Toutefois, les Lumières de la ville donne à Chaplin l’occasion de se familiariser avec les techniques d’enregistrement du son. La musique et certains sons distinctifs sont enregistrés par le biais d’un orchestre lui-même dirigé par l’homme à tout faire qu’est Chaplin. En dénaturant la parole par du bruitage inaudible, Chaplin raille simultanément au cours de la première séquence du film l’utilisation du langage verbal au cinéma qui n’est pas son mode d’expression naturel, et la vacuité de toute prise de parole politique. Si l’on se limite à ses longs métrages, les Lumières de la ville est aussi la première incursion de Chaplin au cœur d’une grande ville. Le Kid, l’Opinion publique, la Ruée vers l’or et le Cirque mettaient à chaque fois Charlot aux prises avec la province ou les bas-fonds urbains. Depuis, la crise de 1929 est passée par là et ses effets se ressentent rapidement même au sein des lieux en apparence moins exposés. La ville moderne invisibilise le vagabond. Pour dormir dans l’espace public, Charlot doit se cacher sous la bâche qui recouvre un monument. Lorsque l’homme que le politique souhaite à tout prix dissimuler se révèle au grand jour lors de l’inauguration des statues, la colère gagne les détenteurs d’un pouvoir glané par la dissimulation et la flagornerie. Chaplin appuie là où ça fait mal en désignant la ville comme le théâtre des apparences policées. De la même manière, une trappe semble vouloir aspirer Charlot dès qu’il s’attarde devant la vitrine d’un magasin pour contempler un mannequin. En Amérique comme ailleurs, tous ne semblent pas pouvoir jouir des mêmes droits. Sur la route, les véhicules chassent progressivement les piétons. Pour traverser, notre héros infortuné doit enjamber ou traverser les véhicules.

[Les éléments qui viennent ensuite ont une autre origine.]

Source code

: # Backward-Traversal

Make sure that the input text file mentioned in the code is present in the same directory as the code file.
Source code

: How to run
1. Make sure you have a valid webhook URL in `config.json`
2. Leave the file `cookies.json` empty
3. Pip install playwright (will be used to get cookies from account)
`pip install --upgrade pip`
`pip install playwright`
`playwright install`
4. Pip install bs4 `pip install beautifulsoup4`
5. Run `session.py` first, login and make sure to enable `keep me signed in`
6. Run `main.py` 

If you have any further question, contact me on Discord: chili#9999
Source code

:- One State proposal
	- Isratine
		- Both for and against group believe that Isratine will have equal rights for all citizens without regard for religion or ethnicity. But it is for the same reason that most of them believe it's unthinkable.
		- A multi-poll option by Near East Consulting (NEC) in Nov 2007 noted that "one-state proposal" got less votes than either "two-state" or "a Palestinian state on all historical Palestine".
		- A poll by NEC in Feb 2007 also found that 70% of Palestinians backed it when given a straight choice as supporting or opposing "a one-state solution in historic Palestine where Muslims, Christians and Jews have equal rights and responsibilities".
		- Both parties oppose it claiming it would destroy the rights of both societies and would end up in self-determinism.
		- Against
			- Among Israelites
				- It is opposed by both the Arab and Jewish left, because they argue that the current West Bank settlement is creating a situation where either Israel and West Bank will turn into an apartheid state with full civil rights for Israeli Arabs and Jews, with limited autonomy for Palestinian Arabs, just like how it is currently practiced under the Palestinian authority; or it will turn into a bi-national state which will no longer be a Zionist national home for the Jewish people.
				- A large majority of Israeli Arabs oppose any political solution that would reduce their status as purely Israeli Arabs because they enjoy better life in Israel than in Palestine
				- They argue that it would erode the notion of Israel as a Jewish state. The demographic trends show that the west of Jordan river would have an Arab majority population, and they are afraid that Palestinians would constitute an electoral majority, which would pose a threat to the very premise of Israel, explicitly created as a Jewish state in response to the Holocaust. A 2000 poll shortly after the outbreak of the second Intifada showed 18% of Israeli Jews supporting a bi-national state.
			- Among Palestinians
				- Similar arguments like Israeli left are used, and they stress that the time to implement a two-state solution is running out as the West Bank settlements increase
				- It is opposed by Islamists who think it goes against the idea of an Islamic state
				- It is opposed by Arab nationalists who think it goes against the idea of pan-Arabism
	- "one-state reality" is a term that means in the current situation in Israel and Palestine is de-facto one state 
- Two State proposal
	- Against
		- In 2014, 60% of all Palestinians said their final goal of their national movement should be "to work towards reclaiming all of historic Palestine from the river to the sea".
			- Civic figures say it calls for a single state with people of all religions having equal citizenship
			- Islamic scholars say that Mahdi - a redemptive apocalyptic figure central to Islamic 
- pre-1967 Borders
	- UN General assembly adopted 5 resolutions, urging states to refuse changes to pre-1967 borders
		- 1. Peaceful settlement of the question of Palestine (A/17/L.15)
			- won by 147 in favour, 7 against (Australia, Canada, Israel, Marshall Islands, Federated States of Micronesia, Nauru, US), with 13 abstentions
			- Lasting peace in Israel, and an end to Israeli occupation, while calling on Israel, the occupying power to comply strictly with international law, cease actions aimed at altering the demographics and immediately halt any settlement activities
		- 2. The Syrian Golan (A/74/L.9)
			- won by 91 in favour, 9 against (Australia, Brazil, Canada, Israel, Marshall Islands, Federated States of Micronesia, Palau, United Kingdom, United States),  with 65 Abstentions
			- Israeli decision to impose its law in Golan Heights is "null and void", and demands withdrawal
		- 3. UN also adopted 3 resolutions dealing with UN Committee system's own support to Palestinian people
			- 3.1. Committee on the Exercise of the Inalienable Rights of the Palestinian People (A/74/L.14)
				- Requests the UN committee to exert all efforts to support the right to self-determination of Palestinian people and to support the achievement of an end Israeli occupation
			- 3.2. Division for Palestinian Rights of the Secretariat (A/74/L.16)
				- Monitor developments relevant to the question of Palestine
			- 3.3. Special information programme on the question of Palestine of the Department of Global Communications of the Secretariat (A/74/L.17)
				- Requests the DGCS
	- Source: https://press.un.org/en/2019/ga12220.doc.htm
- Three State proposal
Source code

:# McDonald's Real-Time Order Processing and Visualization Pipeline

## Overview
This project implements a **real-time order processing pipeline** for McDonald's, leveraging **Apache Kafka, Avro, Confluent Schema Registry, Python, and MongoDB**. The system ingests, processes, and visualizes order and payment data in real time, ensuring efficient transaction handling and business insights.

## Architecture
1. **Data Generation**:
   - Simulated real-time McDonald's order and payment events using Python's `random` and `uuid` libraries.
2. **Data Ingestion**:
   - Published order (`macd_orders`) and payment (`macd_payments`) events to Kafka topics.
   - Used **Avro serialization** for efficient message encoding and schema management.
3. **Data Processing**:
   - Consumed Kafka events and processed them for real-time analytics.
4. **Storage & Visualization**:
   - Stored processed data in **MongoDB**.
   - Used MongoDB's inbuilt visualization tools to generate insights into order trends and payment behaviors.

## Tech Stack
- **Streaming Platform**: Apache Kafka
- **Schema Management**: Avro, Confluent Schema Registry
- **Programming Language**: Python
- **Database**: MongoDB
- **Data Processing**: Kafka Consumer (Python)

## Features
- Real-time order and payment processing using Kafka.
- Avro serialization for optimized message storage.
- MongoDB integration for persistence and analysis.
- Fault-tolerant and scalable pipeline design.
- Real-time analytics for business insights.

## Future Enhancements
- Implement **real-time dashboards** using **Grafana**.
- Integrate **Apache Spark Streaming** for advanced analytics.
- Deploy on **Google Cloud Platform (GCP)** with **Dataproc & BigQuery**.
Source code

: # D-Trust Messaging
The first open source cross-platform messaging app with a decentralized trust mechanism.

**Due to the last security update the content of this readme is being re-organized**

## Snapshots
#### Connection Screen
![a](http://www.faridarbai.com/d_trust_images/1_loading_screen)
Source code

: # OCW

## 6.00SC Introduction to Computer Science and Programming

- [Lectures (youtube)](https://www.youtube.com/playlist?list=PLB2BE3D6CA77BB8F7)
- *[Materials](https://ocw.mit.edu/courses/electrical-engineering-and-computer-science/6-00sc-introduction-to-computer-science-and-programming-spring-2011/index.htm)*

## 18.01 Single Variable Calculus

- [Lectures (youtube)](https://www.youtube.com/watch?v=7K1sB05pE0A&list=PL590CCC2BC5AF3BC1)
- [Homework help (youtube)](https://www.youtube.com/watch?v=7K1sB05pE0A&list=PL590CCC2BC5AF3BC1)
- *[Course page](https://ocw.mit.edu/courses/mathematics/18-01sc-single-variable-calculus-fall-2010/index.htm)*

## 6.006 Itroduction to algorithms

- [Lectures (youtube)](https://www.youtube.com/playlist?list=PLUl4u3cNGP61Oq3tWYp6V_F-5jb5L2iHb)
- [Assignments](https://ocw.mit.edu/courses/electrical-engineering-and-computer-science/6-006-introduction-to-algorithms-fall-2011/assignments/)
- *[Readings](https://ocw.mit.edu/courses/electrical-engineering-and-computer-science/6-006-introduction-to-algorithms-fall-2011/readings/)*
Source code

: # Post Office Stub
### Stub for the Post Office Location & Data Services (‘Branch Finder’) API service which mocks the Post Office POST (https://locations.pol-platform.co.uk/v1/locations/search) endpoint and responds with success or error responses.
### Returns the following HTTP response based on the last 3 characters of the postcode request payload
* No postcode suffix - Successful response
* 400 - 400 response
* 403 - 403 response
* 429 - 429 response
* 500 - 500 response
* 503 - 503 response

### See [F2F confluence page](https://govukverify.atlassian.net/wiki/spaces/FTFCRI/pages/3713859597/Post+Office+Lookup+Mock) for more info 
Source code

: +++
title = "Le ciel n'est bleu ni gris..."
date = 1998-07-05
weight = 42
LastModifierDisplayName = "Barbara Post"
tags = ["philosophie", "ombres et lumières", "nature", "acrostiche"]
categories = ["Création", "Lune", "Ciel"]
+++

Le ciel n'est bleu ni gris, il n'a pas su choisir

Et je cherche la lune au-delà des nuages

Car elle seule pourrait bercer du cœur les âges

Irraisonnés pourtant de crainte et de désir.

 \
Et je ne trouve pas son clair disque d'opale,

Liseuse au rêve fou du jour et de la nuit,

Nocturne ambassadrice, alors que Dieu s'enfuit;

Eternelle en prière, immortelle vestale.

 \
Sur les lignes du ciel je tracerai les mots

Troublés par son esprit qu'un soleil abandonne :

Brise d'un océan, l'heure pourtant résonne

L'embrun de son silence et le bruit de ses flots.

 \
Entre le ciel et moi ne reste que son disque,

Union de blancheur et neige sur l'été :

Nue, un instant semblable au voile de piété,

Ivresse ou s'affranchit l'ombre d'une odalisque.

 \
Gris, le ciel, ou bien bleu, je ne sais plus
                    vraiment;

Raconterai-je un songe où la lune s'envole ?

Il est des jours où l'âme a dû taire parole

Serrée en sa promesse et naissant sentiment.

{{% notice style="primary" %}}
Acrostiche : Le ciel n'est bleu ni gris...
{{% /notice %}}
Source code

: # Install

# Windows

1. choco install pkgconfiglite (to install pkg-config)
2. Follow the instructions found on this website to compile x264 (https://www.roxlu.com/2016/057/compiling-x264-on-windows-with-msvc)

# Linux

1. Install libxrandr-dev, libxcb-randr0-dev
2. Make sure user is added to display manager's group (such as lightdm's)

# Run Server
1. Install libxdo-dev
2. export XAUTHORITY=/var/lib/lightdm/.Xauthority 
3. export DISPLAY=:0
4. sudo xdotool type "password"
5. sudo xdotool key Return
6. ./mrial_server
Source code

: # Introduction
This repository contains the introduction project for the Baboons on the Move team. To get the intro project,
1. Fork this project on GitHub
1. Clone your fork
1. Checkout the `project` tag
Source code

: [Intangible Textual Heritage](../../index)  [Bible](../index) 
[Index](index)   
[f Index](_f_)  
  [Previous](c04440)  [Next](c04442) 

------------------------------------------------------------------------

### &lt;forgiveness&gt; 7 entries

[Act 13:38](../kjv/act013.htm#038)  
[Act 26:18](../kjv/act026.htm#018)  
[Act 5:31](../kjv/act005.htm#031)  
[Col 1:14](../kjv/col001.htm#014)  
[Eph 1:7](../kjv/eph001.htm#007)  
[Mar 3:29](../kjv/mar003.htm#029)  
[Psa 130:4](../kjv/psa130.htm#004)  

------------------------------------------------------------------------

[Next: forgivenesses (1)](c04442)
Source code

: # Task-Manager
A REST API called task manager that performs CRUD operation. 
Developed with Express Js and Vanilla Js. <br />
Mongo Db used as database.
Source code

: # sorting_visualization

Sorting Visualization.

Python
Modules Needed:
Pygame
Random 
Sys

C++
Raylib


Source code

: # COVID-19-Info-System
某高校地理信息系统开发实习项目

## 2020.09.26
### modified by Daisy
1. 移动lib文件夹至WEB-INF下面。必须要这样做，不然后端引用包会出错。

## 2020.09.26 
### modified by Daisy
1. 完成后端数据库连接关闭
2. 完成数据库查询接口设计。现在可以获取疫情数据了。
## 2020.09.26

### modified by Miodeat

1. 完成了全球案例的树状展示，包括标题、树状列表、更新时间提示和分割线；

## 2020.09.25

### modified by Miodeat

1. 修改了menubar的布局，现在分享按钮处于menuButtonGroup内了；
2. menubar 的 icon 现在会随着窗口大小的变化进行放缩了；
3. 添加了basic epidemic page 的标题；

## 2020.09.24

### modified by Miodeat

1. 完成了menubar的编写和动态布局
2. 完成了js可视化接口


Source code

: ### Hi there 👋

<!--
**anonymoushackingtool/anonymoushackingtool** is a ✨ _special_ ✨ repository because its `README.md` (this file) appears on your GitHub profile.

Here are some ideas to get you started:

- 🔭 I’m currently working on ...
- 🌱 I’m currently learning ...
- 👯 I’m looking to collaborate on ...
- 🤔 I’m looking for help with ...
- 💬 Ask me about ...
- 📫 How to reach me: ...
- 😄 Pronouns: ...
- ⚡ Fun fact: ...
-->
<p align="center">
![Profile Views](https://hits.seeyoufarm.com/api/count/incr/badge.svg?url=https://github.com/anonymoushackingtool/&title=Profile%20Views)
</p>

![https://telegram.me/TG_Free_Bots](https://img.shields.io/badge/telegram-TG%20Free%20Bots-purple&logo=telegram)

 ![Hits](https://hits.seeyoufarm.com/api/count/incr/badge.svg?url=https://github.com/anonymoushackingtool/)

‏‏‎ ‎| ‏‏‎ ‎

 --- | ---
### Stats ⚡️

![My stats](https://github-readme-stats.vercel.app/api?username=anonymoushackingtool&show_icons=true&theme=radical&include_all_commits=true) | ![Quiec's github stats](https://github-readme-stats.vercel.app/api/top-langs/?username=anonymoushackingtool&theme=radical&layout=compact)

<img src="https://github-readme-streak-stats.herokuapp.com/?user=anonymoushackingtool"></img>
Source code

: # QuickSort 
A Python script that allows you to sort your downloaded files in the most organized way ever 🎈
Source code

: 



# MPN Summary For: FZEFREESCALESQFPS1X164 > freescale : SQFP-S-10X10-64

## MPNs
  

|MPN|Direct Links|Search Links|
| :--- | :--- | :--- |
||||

Cependant, la ville moderne reste une jungle comme le suggère la présence du zoo et de l’éléphant dans la ville. S’il s’agit du lieu de toutes les opportunités, ces dernières sont bien souvent délictueuses. Les basses combines côtoient la violence et les braquages. Une certaine idée de l’envers du rêve américain. Dès le début du 20e siècle, Chaplin pose les bases du désenchantement qui contaminera les œuvres de la décennie 70. La prison, l’une des plus importantes structures sociétales ne semble plus remplir sa fonction : elle ne réinsère pas les condamnés. Charlot en sort vêtu de haillons. Il est encore plus précaire qu’au cours de son entrée dans l’édifice pénitencier. Lors de son périple, Charlot sauve un aristocrate du suicide. Pour les favorisés, tout ne semble pas aller pour le mieux. La nécessité de répondre aux besoins physiologiques laisse place au désabusement d’une classe qui ne peut vivre que de chimères et de monotonie. Avant l’heure, la ville mondaine prend des allures felliniennes. La cacophonie règne au restaurant et lors des soirées organisées par l’aristocratie. Les fêtes ne sont que mascarades où l’on se tortille pour tuer le temps. De nos jours, ce désabusement a gagné les classes moyennes avec la démocratisation des boîtes de nuit, un lieu dénaturé de la mixité sociale où tout un chacun traine son spleen de manière individuelle. Heureusement, l’alcool a pour effet de redessiner les perspectives. Ivre, l’aristocrate voit en Charlot un allier de fortune ou d’infortune selon les épreuves qui s’offrent aux oiseaux de nuit. Sobre, le millionnaire ne reconnait même plus son comparse et le rejette au caniveau.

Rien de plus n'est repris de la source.